**TO DO**. Restate the whole listing exactly, leaving nothing out.

**DATA UNDER STUDY**.
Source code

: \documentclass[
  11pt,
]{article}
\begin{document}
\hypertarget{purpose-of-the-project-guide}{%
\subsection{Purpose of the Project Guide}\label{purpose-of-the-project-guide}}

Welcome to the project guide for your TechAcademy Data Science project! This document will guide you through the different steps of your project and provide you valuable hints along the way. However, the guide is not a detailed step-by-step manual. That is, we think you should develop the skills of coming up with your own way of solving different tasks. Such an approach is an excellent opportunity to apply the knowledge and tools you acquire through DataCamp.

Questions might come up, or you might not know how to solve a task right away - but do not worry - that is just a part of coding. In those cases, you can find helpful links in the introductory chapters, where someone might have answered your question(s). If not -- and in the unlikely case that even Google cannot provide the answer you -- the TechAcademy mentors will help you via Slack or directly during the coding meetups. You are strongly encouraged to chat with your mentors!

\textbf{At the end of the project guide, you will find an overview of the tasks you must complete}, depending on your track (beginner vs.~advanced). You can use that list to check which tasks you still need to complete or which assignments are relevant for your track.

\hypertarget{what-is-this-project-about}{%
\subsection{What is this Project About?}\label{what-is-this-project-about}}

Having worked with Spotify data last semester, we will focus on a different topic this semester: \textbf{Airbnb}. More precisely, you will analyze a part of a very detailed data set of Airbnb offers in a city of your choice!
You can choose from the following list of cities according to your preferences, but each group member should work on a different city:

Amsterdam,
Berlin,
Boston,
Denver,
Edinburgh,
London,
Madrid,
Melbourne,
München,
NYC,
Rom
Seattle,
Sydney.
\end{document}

**ANSWER**.
Source code

: \documentclass[
  11pt,
]{article}
\begin{document}
\hypertarget{purpose-of-the-project-guide}{%
\subsection{Purpose of the Project Guide}\label{purpose-of-the-project-guide}}

Welcome to the project guide for your TechAcademy Data Science project! This document will guide you through the different steps of your project and provide you valuable hints along the way. However, the guide is not a detailed step-by-step manual. That is, we think you should develop the skills of coming up with your own way of solving different tasks. Such an approach is an excellent opportunity to apply the knowledge and tools you acquire through DataCamp.

Questions might come up, or you might not know how to solve a task right away - but do not worry - that is just a part of coding. In those cases, you can find helpful links in the introductory chapters, where someone might have answered your question(s). If not -- and in the unlikely case that even Google cannot provide the answer you -- the TechAcademy mentors will help you via Slack or directly during the coding meetups. You are strongly encouraged to chat with your mentors!

\textbf{At the end of the project guide, you will find an overview of the tasks you must complete}, depending on your track (beginner vs.~advanced). You can use that list to check which tasks you still need to complete or which assignments are relevant for your track.

\hypertarget{what-is-this-project-about}{%
\subsection{What is this Project About?}\label{what-is-this-project-about}}

Having worked with Spotify data last semester, we will focus on a different topic this semester: \textbf{Airbnb}. More precisely, you will analyze a part of a very detailed data set of Airbnb offers in a city of your choice!
You can choose from the following list of cities according to your preferences, but each group member should work on a different city:

Amsterdam,
Berlin,
Boston,
Denver,
Edinburgh,
London,
Madrid,
Melbourne,
München,
NYC,
Rom
Seattle,
Sydney.
\end{document}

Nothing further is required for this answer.